Nation Current Affairs 10 Jun 2018 On the contrary: Rum ...
Ajit Saldanha has a finger in the pie, and another on the political pulse. And when he writes, he cooks up a storm.

On the contrary: Rumours & Lies

Published Jun 10, 2018, 3:13 am IST
Updated Jun 10, 2018, 3:13 am IST
Weigh the consequences and take an unbiased look at dodgy stories before rushing off to file sensational items that destroy lives.
Ajit Saldanha.
 Ajit Saldanha.

Advising 'physicians to heal themselves' is sloppy thinking according to my physician, who is no slouch when it comes to clichés. He believes that those preaching such homilies are as guilty in their own professional lives. "Take journalists, for instance," he thundered, while yours truly squirmed.  "You fellows should introspect, weigh the consequences and take an unbiased look at dodgy stories before rushing off to file sensational items that destroy lives."  

Take that nonsense, "Arundhati Roy says 70 lakh Indian soldiers cannot defeat Azadi gang in Kashmir." "Do you know this alleged statement was made in a non-existent interview during a trip that never took place? Yet there were prime time debates on Republic TV and CNN News 18 attacking her and to add insult to injury, this feku item originated from some obscure Pakistani website called timesofislamabad.com." Not only you stupid journalists but also that BJP MP Paresh Rawal had a bro-fest with his soft-spoken pal, Arnab, on prime time."

 

Apparently Arnab mounted on his favourite hobby horses of the Lutyens media and pseudo liberals, managed a short gallop deriding Roy as a "one book whiner wonder who joined the fake pseudo-liberal crowd to abuse our army," before falling spectacularly off his saddle when the fake was exposed. Better still was CNN's Bhupendra Chaubey who tweeted that Rawal was justified in asking for Roy to "be tied as a human shield", but then quickly hit the delete button when the fake was exposed. One wonders whether Papa Chaubey would have been better off with a shield, preferably one made of latex?

Shakespeare summed it up in style: "He who steals my purse steals trash, 'tis something, t'was nothing and hath been slave to millions. But he that robs me of my good name takes that which enriches him not and makes me very poor indeed." "Why have you press wallahs given a free ride to Arnab," continued my physician belligerently. "He should go to jail for his slanderous accusations. Or he should publicly offer an unconditional written apology to Arundhati which will serve as a lesson to lowlife scum who try and pull such stunts." Doctor, I agree with you fully, I said, but you told me to keep calm during the check-up.
Perhaps the only sensible item in Indira Gandhi's retarded 20 point programme was the one banning rumours. Remember the DAVP slogan: "Rumour Mongerers, the Nations' Worst Enemies." For a while, mongerer was our favourite schoolboy term of abuse, but I digress.

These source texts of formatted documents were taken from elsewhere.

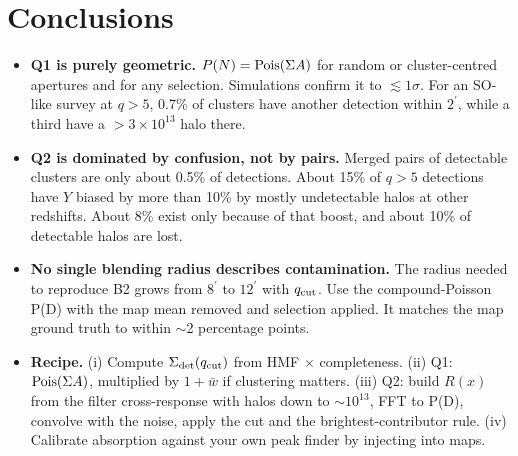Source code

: \documentclass[10pt]{article}
\newcommand{\amin}{^{\prime}}
\begin{document}
\section{Conclusions}
\begin{itemize}
\item \textbf{Q1 is purely geometric.} $P(N)={\rm Pois}(\Sigma A)$ for random or cluster-centred apertures and for any selection. Simulations confirm it to $\lesssim1\sigma$. For an SO-like survey at $q>5$, 0.7\% of clusters have another detection within $2\amin$, while a third have a $>3\times10^{13}$ halo there.
\item \textbf{Q2 is dominated by confusion, not by pairs.} Merged pairs of detectable clusters are only about 0.5\% of detections. About 15\% of $q>5$ detections have $Y$ biased by more than 10\% by mostly undetectable halos at other redshifts. About 8\% exist only because of that boost, and about 10\% of detectable halos are lost.
\item \textbf{No single blending radius describes contamination.} The radius needed to reproduce B2 grows from $8\amin$ to $12\amin$ with $q_{\rm cut}$. Use the compound-Poisson P(D) with the map mean removed and selection applied. It matches the map ground truth to within $\sim$2 percentage points.
\item \textbf{Recipe.} (i) Compute $\Sigma_{\rm det}(q_{\rm cut})$ from HMF $\times$ completeness. (ii) Q1: ${\rm Pois}(\Sigma A)$, multiplied by $1+\bar w$ if clustering matters. (iii) Q2: build $R(x)$ from the filter cross-response with halos down to $\sim10^{13}$, FFT to P(D), convolve with the noise, apply the cut and the brightest-contributor rule. (iv) Calibrate absorption against your own peak finder by injecting into maps.
\end{itemize}
\end{document}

Which brings me to the former marketing head of Infosys, Phaneesh Murthy who was accused of sexual harassment, misuse of authority and of stalking and breaking into the car of his assistant, Reka Markovitch. The last charge was weird: Baby, you can't drive my car? It reminds me of my former boss's warning to management trainees, "I say, don't ever let me catch you fellows hunting for your pencil in your secretary's drawers." The corollary, left unsaid in that delightfully non-PC era was: If you are randy enough to do so, make sure the drawers remain Victoria's Secret.

Common sense would suggest that someone in Murthy's position, in the grip of as "indecent an obsession" as the gutter press would have us believe, would not fire the object of his lust. He'd promote, wine, dine, line and ermine her but surely in the name of all that's Freud, he wouldn't hand her a pink slip.

Ah but suppose he had an attack of conscience, I hear you say. Fine, everything's possible in times of a recession, but in that case he's not going to stalk her or break into her car. Or follow her to her new job at a venture capital firm and offer to buy them out. Eat your heart out, Helen of Troy. Your face may have launched a thousand ships and an Odyssey but Reka's charms have unleashed the power of a million gigabytes. When she moves, the Nasdaq sizzles…The most depressing aspect of this sordid episode was the number of creepy crawlies who materialised from the woodwork with their "inside story". Disgruntled juniors, jealous peers and geeks who once longed for a nod from Phaneesh gleefully indulged in taking a perverse pleasure in his misery.

In the current outpouring of confected Me-Too outrage, we should consider the perils of the ridiculous PC environment prevalent in corporate America where men and women are hesitant to interact without having a lawyer present. Or perhaps men, like good anglers, should restrict themselves to talking about the one that got away and not the one that pulled them overboard.